Work required — Pictures excluded, please retype exactly the lines from the start of the data through the line that contains "## What is Business Analytics?", both ends kept, and nothing beyond them.

:::::

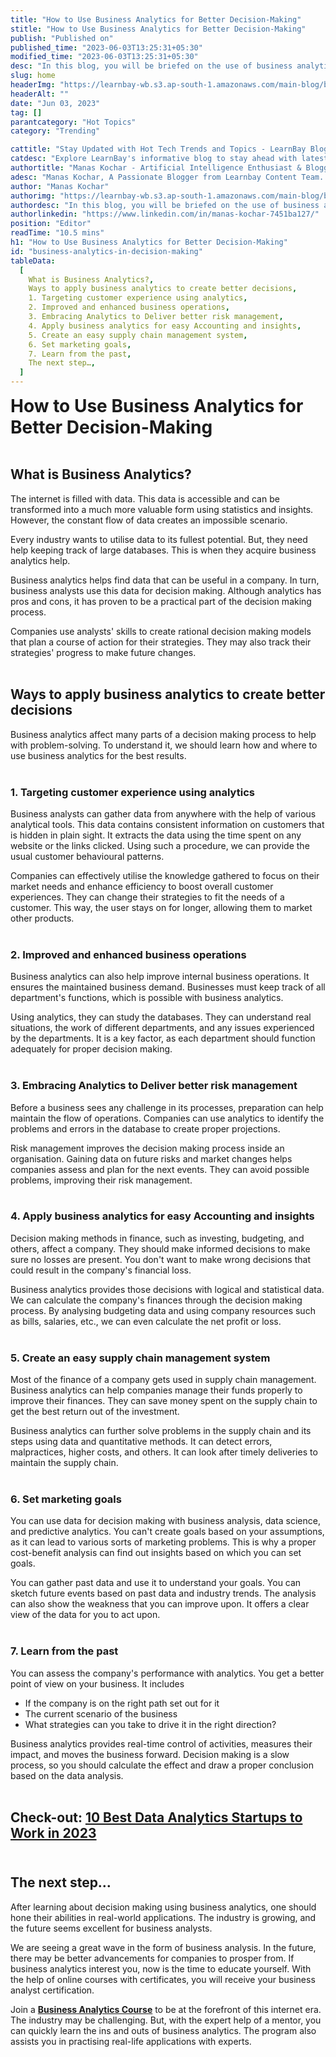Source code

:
 ```yaml
---
title: "How to Use Business Analytics for Better Decision-Making"
stitle: "How to Use Business Analytics for Better Decision-Making"
publish: "Published on"
published_time: "2023-06-03T13:25:31+05:30"
modified_time: "2023-06-03T13:25:31+05:30"
desc: "In this blog, you will be briefed on the use of business analytics in the decision making process in a company."
slug: home
headerImg: "https://learnbay-wb.s3.ap-south-1.amazonaws.com/main-blog/blog/bdm-1.png"
headerAlt: ""
date: "Jun 03, 2023"
tag: []
parantcategory: "Hot Topics"
category: "Trending"

cattitle: "Stay Updated with Hot Tech Trends and Topics - LearnBay Blog"
catdesc: "Explore LearnBay's informative blog to stay ahead with latest Technology, Data Science, Programmings, and more."
authortitle: "Manas Kochar - Artificial Intelligence Enthusiast & Blogger | Learnbay"
adesc: "Manas Kochar, A Passionate Blogger from Learnbay Content Team. Explore her Artificial Intelligence and Machine Learning Blogs."
author: "Manas Kochar"
authorimg: "https://learnbay-wb.s3.ap-south-1.amazonaws.com/main-blog/blog/manas-kochar.webp"
authordesc: "In this blog, you will be briefed on the use of business analytics in the decision making process in a company."
authorlinkedin: "https://www.linkedin.com/in/manas-kochar-7451ba127/"
position: "Editor"
readTime: "10.5 mins"
h1: "How to Use Business Analytics for Better Decision-Making"
id: "business-analytics-in-decision-making"
tableData:
  [
    What is Business Analytics?,
    Ways to apply business analytics to create better decisions,
    1. Targeting customer experience using analytics,
    2. Improved and enhanced business operations,
    3. Embracing Analytics to Deliver better risk management,
    4. Apply business analytics for easy Accounting and insights,
    5. Create an easy supply chain management system,
    6. Set marketing goals,
    7. Learn from the past,
    The next step…,
  ]
---
```


<span style=" font-weight:bold; font-size:28px">How to Use Business Analytics for Better Decision-Making</span></br></br>

## What is Business Analytics?

The internet is filled with data. This data is accessible and can be transformed into a much more valuable form using statistics and insights. However, the constant flow of data creates an impossible scenario.

Every industry wants to utilise data to its fullest potential. But, they need help keeping track of large databases. This is when they acquire business analytics help.

Business analytics helps find data that can be useful in a company. In turn, business analysts use this data for decision making. Although analytics has pros and cons, it has proven to be a practical part of the decision making process.

Companies use analysts' skills to create rational decision making models that plan a course of action for their strategies. They may also track their strategies' progress to make future changes. </br></br>

## Ways to apply business analytics to create better decisions

Business analytics affect many parts of a decision making process to help with problem-solving. To understand it, we should learn how and where to use business analytics for the best results. </br></br>

### 1. Targeting customer experience using analytics

Business analysts can gather data from anywhere with the help of various analytical tools. This data contains consistent information on customers that is hidden in plain sight. It extracts the data using the time spent on any website or the links clicked. Using such a procedure, we can provide the usual customer behavioural patterns.

Companies can effectively utilise the knowledge gathered to focus on their market needs and enhance efficiency to boost overall customer experiences. They can change their strategies to fit the needs of a customer. This way, the user stays on for longer, allowing them to market other products. </br></br>

### 2. Improved and enhanced business operations

Business analytics can also help improve internal business operations. It ensures the maintained business demand. Businesses must keep track of all department's functions, which is possible with business analytics.

Using analytics, they can study the databases. They can understand real situations, the work of different departments, and any issues experienced by the departments. It is a key factor, as each department should function adequately for proper decision making. </br></br>

### 3. Embracing Analytics to Deliver better risk management

Before a business sees any challenge in its processes, preparation can help maintain the flow of operations. Companies can use analytics to identify the problems and errors in the database to create proper projections.

Risk management improves the decision making process inside an organisation. Gaining data on future risks and market changes helps companies assess and plan for the next events. They can avoid possible problems, improving their risk management. </br></br>

### 4. Apply business analytics for easy Accounting and insights

Decision making methods in finance, such as investing, budgeting, and others, affect a company. They should make informed decisions to make sure no losses are present. You don't want to make wrong decisions that could result in the company's financial loss.

Business analytics provides those decisions with logical and statistical data. We can calculate the company's finances through the decision making process. By analysing budgeting data and using company resources such as bills, salaries, etc., we can even calculate the net profit or loss. </br></br>

### 5. Create an easy supply chain management system

Most of the finance of a company gets used in supply chain management. Business analytics can help companies manage their funds properly to improve their finances. They can save money spent on the supply chain to get the best return out of the investment.

Business analytics can further solve problems in the supply chain and its steps using data and quantitative methods. It can detect errors, malpractices, higher costs, and others. It can look after timely deliveries to maintain the supply chain. </br></br>

### 6. Set marketing goals

You can use data for decision making with business analysis, data science, and predictive analytics. You can't create goals based on your assumptions, as it can lead to various sorts of marketing problems. This is why a proper cost-benefit analysis can find out insights based on which you can set goals.

You can gather past data and use it to understand your goals. You can sketch future events based on past data and industry trends. The analysis can also show the weakness that you can improve upon. It offers a clear view of the data for you to act upon. </br></br>

### 7. Learn from the past

You can assess the company's performance with analytics. You get a better point of view on your business. It includes

- If the company is on the right path set out for it
- The current scenario of the business
- What strategies can you take to drive it in the right direction?

Business analytics provides real-time control of activities, measures their impact, and moves the business forward. Decision making is a slow process, so you should calculate the effect and draw a proper conclusion based on the data analysis. </br></br>

## **Check-out: <a href="https://blog.learnbay.co/10-best-data-analytics-startups-to-work-in-2023" target="_blank">10 Best Data Analytics Startups to Work in 2023</a>** </br></br>

## The next step…

After learning about decision making using business analytics, one should hone their abilities in real-world applications. The industry is growing, and the future seems excellent for business analysts.

We are seeing a great wave in the form of business analysis. In the future, there may be better advancements for companies to prosper from. If business analytics interest you, now is the time to educate yourself. With the help of online courses with certificates, you will receive your business analyst certification.

Join a **<a href="https://www.learnbay.co/business-analytics-certification-course" target="_blank">Business Analytics Course</a>** to be at the forefront of this internet era. The industry may be challenging. But, with the expert help of a mentor, you can quickly learn the ins and outs of business analytics. The program also assists you in practising real-life applications with experts.
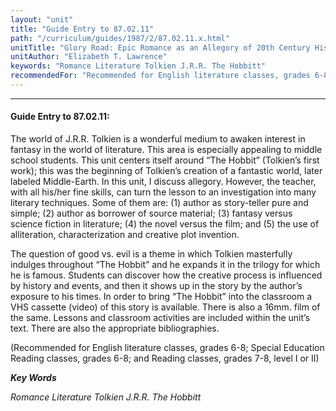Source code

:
 ```yaml
---
layout: "unit"
title: "Guide Entry to 87.02.11"
path: "/curriculum/guides/1987/2/87.02.11.x.html"
unitTitle: "Glory Road: Epic Romance as an Allegory of 20th Century History; The World Through the Eyes of J.R.R. Tolkien"
unitAuthor: "Elizabeth T. Lawrence"
keywords: "Romance Literature Tolkien J.R.R. The Hobbitt"
recommendedFor: "Recommended for English literature classes, grades 6-8; Special Education Reading classes, grades 6-8; and Reading classes, grades 7-8, level I or II"
---
```

<body>
<hr/>
 <h4>
  Guide Entry to 87.02.11:
 </h4>
 The world of J.R.R. Tolkien is a wonderful medium to awaken interest in fantasy in the world of literature. This area is especially appealing to middle school students. This unit centers itself around “The Hobbit” (Tolkien’s first work); this was the beginning of Tolkien’s creation of a fantastic world, later labeled Middle-Earth. In this unit, I discuss allegory. However, the teacher, with all his/her fine skills, can turn the lesson to an investigation into many literary techniques. Some of them are: (1) author as story-teller pure and simple; (2) author as borrower of source material; (3) fantasy versus science fiction in literature; (4) the novel versus the film; and (5) the use of alliteration, characterization and creative plot invention.
 <p>
  The question of good vs. evil is a theme in which Tolkien masterfully indulges throughout “The Hobbit” and he expands it in the trilogy for which he is famous. Students can discover how the creative process is influenced by history and events, and then it shows up in the story by the author’s exposure to his times. In order to bring “The Hobbit” into the classroom a VHS cassette (video) of this story is available. There is also a 16mm. film of the same. Lessons and classroom activities are included within the unit’s text. There are also the appropriate bibliographies.
 </p>
 <p>
  (Recommended for English literature classes, grades 6-8; Special Education Reading classes, grades 6-8; and Reading classes, grades 7-8, level I or II)
 </p>
<p>
  <b>
   <i>
    Key Words
   </i>
  </b>
  <br/>
 </p>
 <p>
  <i>
   Romance Literature Tolkien J.R.R. The Hobbitt
  </i>
 </p>

</body>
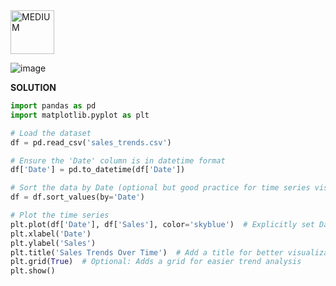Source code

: <img src="https://img.shields.io/badge/MEDIUM-orange" alt="MEDIUM" width="70">
 
![image](https://github.com/user-attachments/assets/a24282fd-8c38-4b23-8d22-941c78c66105)

**SOLUTION**
 
```python
import pandas as pd
import matplotlib.pyplot as plt 

# Load the dataset
df = pd.read_csv('sales_trends.csv')

# Ensure the 'Date' column is in datetime format
df['Date'] = pd.to_datetime(df['Date'])

# Sort the data by Date (optional but good practice for time series visualization)
df = df.sort_values(by='Date')

# Plot the time series
plt.plot(df['Date'], df['Sales'], color='skyblue')  # Explicitly set Date as x-axis and Sales as y-axis
plt.xlabel('Date')
plt.ylabel('Sales')
plt.title('Sales Trends Over Time')  # Add a title for better visualization
plt.grid(True)  # Optional: Adds a grid for easier trend analysis
plt.show()
```

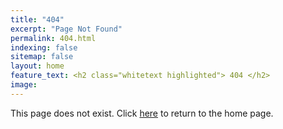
 ```yaml
---
title: "404"
excerpt: "Page Not Found"
permalink: 404.html
indexing: false
sitemap: false
layout: home
feature_text: <h2 class="whitetext highlighted"> 404 </h2>
image: 
---
```


This page does not exist. 
Click [here](https://galenmckinley.github.io/) to return to the home page.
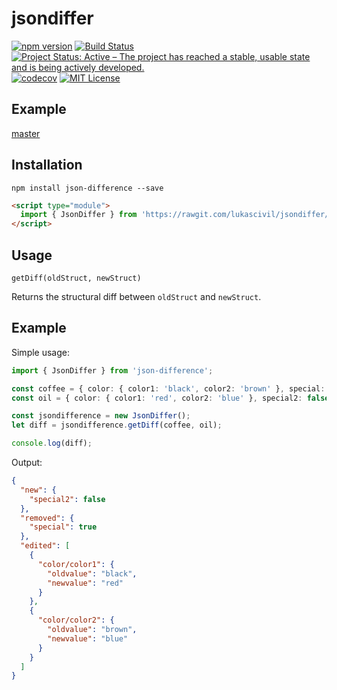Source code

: # jsondiffer

[![npm version](http://img.shields.io/npm/v/json-difference.svg?style=flat)](https://www.npmjs.com/package/json-difference 'View this project on npm')
[![Build Status](https://travis-ci.org/lukascivil/jsondiffer.svg?branch=master)](https://travis-ci.org/lukascivil/jsondiffer)
[![Project Status: Active – The project has reached a stable, usable state and is being actively developed.](https://www.repostatus.org/badges/latest/active.svg)](https://www.repostatus.org/#active)
[![codecov](https://codecov.io/gh/lukascivil/jsondiffer/branch/master/graph/badge.svg)](https://codecov.io/gh/lukascivil/jsondiffer)
[![MIT License](https://img.shields.io/npm/l/deep-object-diff.svg?style=flat)](https://github.com/lukascivil/jsondiffer/blob/master/LICENSE)

## Example

[master](http://jsondifference.lukascivil.com.br)

## Installation

`npm install json-difference --save`

```html
<script type="module">
  import { JsonDiffer } from 'https://rawgit.com/lukascivil/jsondiffer/master/dist.browser/jsondiffer.js';
</script>
```

## Usage

`getDiff(oldStruct, newStruct)`

Returns the structural diff between `oldStruct` and `newStruct`.

## Example

Simple usage:

```ts
import { JsonDiffer } from 'json-difference';

const coffee = { color: { color1: 'black', color2: 'brown' }, special: true };
const oil = { color: { color1: 'red', color2: 'blue' }, special2: false };

const jsondifference = new JsonDiffer();
let diff = jsondifference.getDiff(coffee, oil);

console.log(diff);
```

Output:

```json
{
  "new": {
    "special2": false
  },
  "removed": {
    "special": true
  },
  "edited": [
    {
      "color/color1": {
        "oldvalue": "black",
        "newvalue": "red"
      }
    },
    {
      "color/color2": {
        "oldvalue": "brown",
        "newvalue": "blue"
      }
    }
  ]
}
```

:::::

Answer section —
Source code

:
 ```yaml
---
title: "How to Use Business Analytics for Better Decision-Making"
stitle: "How to Use Business Analytics for Better Decision-Making"
publish: "Published on"
published_time: "2023-06-03T13:25:31+05:30"
modified_time: "2023-06-03T13:25:31+05:30"
desc: "In this blog, you will be briefed on the use of business analytics in the decision making process in a company."
slug: home
headerImg: "https://learnbay-wb.s3.ap-south-1.amazonaws.com/main-blog/blog/bdm-1.png"
headerAlt: ""
date: "Jun 03, 2023"
tag: []
parantcategory: "Hot Topics"
category: "Trending"

cattitle: "Stay Updated with Hot Tech Trends and Topics - LearnBay Blog"
catdesc: "Explore LearnBay's informative blog to stay ahead with latest Technology, Data Science, Programmings, and more."
authortitle: "Manas Kochar - Artificial Intelligence Enthusiast & Blogger | Learnbay"
adesc: "Manas Kochar, A Passionate Blogger from Learnbay Content Team. Explore her Artificial Intelligence and Machine Learning Blogs."
author: "Manas Kochar"
authorimg: "https://learnbay-wb.s3.ap-south-1.amazonaws.com/main-blog/blog/manas-kochar.webp"
authordesc: "In this blog, you will be briefed on the use of business analytics in the decision making process in a company."
authorlinkedin: "https://www.linkedin.com/in/manas-kochar-7451ba127/"
position: "Editor"
readTime: "10.5 mins"
h1: "How to Use Business Analytics for Better Decision-Making"
id: "business-analytics-in-decision-making"
tableData:
  [
    What is Business Analytics?,
    Ways to apply business analytics to create better decisions,
    1. Targeting customer experience using analytics,
    2. Improved and enhanced business operations,
    3. Embracing Analytics to Deliver better risk management,
    4. Apply business analytics for easy Accounting and insights,
    5. Create an easy supply chain management system,
    6. Set marketing goals,
    7. Learn from the past,
    The next step…,
  ]
---
```


<span style=" font-weight:bold; font-size:28px">How to Use Business Analytics for Better Decision-Making</span></br></br>

## What is Business Analytics?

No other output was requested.